**Task prompt**
For every entry below, give an exact repeat and leave out the pictures.

Exercise inputs START

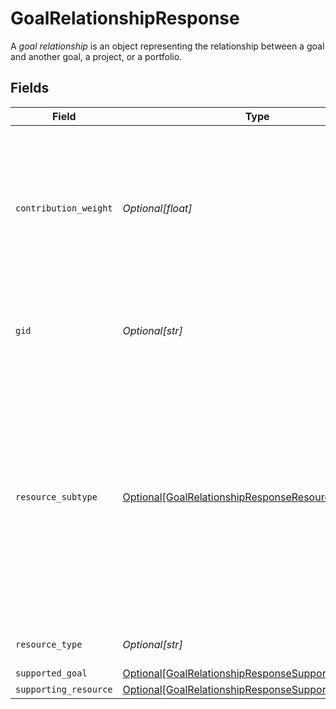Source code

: # GoalRelationshipResponse

A *goal relationship* is an object representing the relationship between a goal and another goal, a project, or a portfolio.


## Fields

| Field                                                                                                                                                                                     | Type                                                                                                                                                                                      | Required                                                                                                                                                                                  | Description                                                                                                                                                                               | Example                                                                                                                                                                                   |
| ----------------------------------------------------------------------------------------------------------------------------------------------------------------------------------------- | ----------------------------------------------------------------------------------------------------------------------------------------------------------------------------------------- | ----------------------------------------------------------------------------------------------------------------------------------------------------------------------------------------- | ----------------------------------------------------------------------------------------------------------------------------------------------------------------------------------------- | ----------------------------------------------------------------------------------------------------------------------------------------------------------------------------------------- |
| `contribution_weight`                                                                                                                                                                     | *Optional[float]*                                                                                                                                                                         | :heavy_minus_sign:                                                                                                                                                                        | The weight that the supporting resource's progress contributes to the supported goal's progress. This can only be 0 or 1.                                                                 | 1                                                                                                                                                                                         |
| `gid`                                                                                                                                                                                     | *Optional[str]*                                                                                                                                                                           | :heavy_minus_sign:                                                                                                                                                                        | Globally unique identifier of the resource, as a string.                                                                                                                                  | 12345                                                                                                                                                                                     |
| `resource_subtype`                                                                                                                                                                        | [Optional[GoalRelationshipResponseResourceSubtype]](../../models/shared/goalrelationshipresponseresourcesubtype.md)                                                                       | :heavy_minus_sign:                                                                                                                                                                        | The subtype of this resource. Different subtypes retain many of the same fields and behavior, but may render differently in Asana or represent resources with different semantic meaning. | subgoal                                                                                                                                                                                   |
| `resource_type`                                                                                                                                                                           | *Optional[str]*                                                                                                                                                                           | :heavy_minus_sign:                                                                                                                                                                        | The base type of this resource.                                                                                                                                                           | task                                                                                                                                                                                      |
| `supported_goal`                                                                                                                                                                          | [Optional[GoalRelationshipResponseSupportedGoal]](../../models/shared/goalrelationshipresponsesupportedgoal.md)                                                                           | :heavy_minus_sign:                                                                                                                                                                        | N/A                                                                                                                                                                                       |                                                                                                                                                                                           |
| `supporting_resource`                                                                                                                                                                     | [Optional[GoalRelationshipResponseSupportingResource]](../../models/shared/goalrelationshipresponsesupportingresource.md)                                                                 | :heavy_minus_sign:                                                                                                                                                                        | N/A                                                                                                                                                                                       |                                                                                                                                                                                           |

Exercise inputs END

**Answer to this problem**
Source code

: # GoalRelationshipResponse

A *goal relationship* is an object representing the relationship between a goal and another goal, a project, or a portfolio.


## Fields

| Field                                                                                                                                                                                     | Type                                                                                                                                                                                      | Required                                                                                                                                                                                  | Description                                                                                                                                                                               | Example                                                                                                                                                                                   |
| ----------------------------------------------------------------------------------------------------------------------------------------------------------------------------------------- | ----------------------------------------------------------------------------------------------------------------------------------------------------------------------------------------- | ----------------------------------------------------------------------------------------------------------------------------------------------------------------------------------------- | ----------------------------------------------------------------------------------------------------------------------------------------------------------------------------------------- | ----------------------------------------------------------------------------------------------------------------------------------------------------------------------------------------- |
| `contribution_weight`                                                                                                                                                                     | *Optional[float]*                                                                                                                                                                         | :heavy_minus_sign:                                                                                                                                                                        | The weight that the supporting resource's progress contributes to the supported goal's progress. This can only be 0 or 1.                                                                 | 1                                                                                                                                                                                         |
| `gid`                                                                                                                                                                                     | *Optional[str]*                                                                                                                                                                           | :heavy_minus_sign:                                                                                                                                                                        | Globally unique identifier of the resource, as a string.                                                                                                                                  | 12345                                                                                                                                                                                     |
| `resource_subtype`                                                                                                                                                                        | [Optional[GoalRelationshipResponseResourceSubtype]](../../models/shared/goalrelationshipresponseresourcesubtype.md)                                                                       | :heavy_minus_sign:                                                                                                                                                                        | The subtype of this resource. Different subtypes retain many of the same fields and behavior, but may render differently in Asana or represent resources with different semantic meaning. | subgoal                                                                                                                                                                                   |
| `resource_type`                                                                                                                                                                           | *Optional[str]*                                                                                                                                                                           | :heavy_minus_sign:                                                                                                                                                                        | The base type of this resource.                                                                                                                                                           | task                                                                                                                                                                                      |
| `supported_goal`                                                                                                                                                                          | [Optional[GoalRelationshipResponseSupportedGoal]](../../models/shared/goalrelationshipresponsesupportedgoal.md)                                                                           | :heavy_minus_sign:                                                                                                                                                                        | N/A                                                                                                                                                                                       |                                                                                                                                                                                           |
| `supporting_resource`                                                                                                                                                                     | [Optional[GoalRelationshipResponseSupportingResource]](../../models/shared/goalrelationshipresponsesupportingresource.md)                                                                 | :heavy_minus_sign:                                                                                                                                                                        | N/A                                                                                                                                                                                       |                                                                                                                                                                                           |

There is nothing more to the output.